Some authors think that technology progress can help to democratize world and to create means which will help this gap to decrease. Their arguments are based on details such are:
• Availabity of modern technology to wider population
• Media coverage and availability of information
• Education and knowledge availability

This seems as true but only on first site. When we look into more details we can see that truth is different.

Will technology increase the gap between rich and poor? It will certainly increase the gap between the productive and the unproductive. For example, with a tractor an energetic farmer could plow six times as much land in a day as he could with a team of horses. But only if he mastered a new kind of farming.

For example, now high school kids could write software or design web sites. But only some of them will; the rest will still be scooping ice cream.
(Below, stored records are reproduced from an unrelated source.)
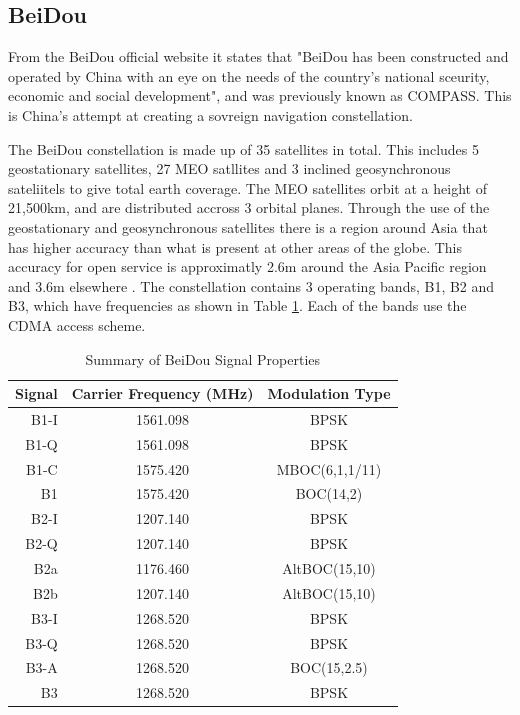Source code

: \subsection{BeiDou} \label{subsec:GNSS_BeiDouIntro}
From the BeiDou official website it states that "BeiDou has been constructed and operated by China with an eye on the needs of the country's national sceurity, economic
and social development", and was previously known as COMPASS. This is China's attempt at creating a sovreign navigation constellation.

The BeiDou constellation is made up of 35 satellites in total. This includes 5 geostationary satellites, 27 MEO satllites and 3 inclined geosynchronous sateliitels to
give total earth coverage. The MEO satellites orbit at a height of 21,500km, and are distributed accross 3 orbital planes. Through the use of the geostationary and
geosynchronous satellites there is a region around Asia that has higher accuracy than what is present at other areas of the globe. This accuracy for open service is
approximatly 2.6m around the Asia Pacific region and 3.6m elsewhere \cite{RN59}. The constellation contains 3 operating bands, B1, B2 and B3, which have frequencies as shown in Table
\ref{tab:Beidou Signal}. Each of the bands use the CDMA access scheme.

\renewcommand{\arraystretch}{1.5}
\begin{table}
    \begin{center}
        \caption{Summary of BeiDou Signal Properties \cite{RN59}}
        \label{tab:Beidou Signal}
        \begin{tabular}{ |r|c|c| }
            \hline
            \textbf{Signal} & \textbf{Carrier Frequency (MHz)} & \textbf{Modulation Type} \\
            \hline
            B1-I & 1561.098 & BPSK\\
            \hline
            B1-Q & 1561.098 & BPSK\\
            \hline
            B1-C & 1575.420 & MBOC(6,1,1/11)\\
            \hline
            B1 & 1575.420 & BOC(14,2)\\
            \hline 
            \hline
            B2-I & 1207.140 & BPSK\\
            \hline
            B2-Q & 1207.140 & BPSK\\
            \hline
            B2a & 1176.460 & AltBOC(15,10)\\
            \hline
            B2b & 1207.140 & AltBOC(15,10)\\
            \hline 
            \hline
            B3-I & 1268.520 & BPSK\\
            \hline
            B3-Q & 1268.520 & BPSK\\
            \hline
            B3-A & 1268.520 & BOC(15,2.5)\\
            \hline
            B3 & 1268.520 & BPSK\\
            \hline
        \end{tabular}
    \end{center}
\end{table}
\renewcommand{\arraystretch}{1}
Improved technology made it possible for many people to buy a computer of their own as student, many years ago. Very soon, some of them were using it to make money as freelance programmers, web site designers etc. A few years before that, they couldn’t have done this. A few years before, there was no such thing as a freelance programmer.

As this example suggests, the rate at which technology increases our productive capacity is probably polynomial, rather than linear. So we should expect to see ever-increasing variation in individual productivity as time goes on. Will that increase the gap between rich and the poor? Depends which gap you mean.

But this gap is potentially dangerous. As in past, when people, armies, states were fighting for natural resources (land, water sources, oil, gas, mineral sources, forests), now people will fight for domination in information and communication world. It also produces more opportunities for those who want to make fraud. Information is important and others’ confidential data are relatively easy if owner of data failed to protect them in right way. Vital communication and information infrastructure can be target and way to harm interests of other groups, organizations and governments. It is also fact that increasing number of people believes that current division of natural resources and richness is not fair. Malcontent united with possibilities that new information and communication technologies give can lead to destructive ideas.

This becomes very important battle field in present time. In future we can foresee growth of this trend. It is probably important to understand that domination of small group of people over majority of others can be dangerous for them also.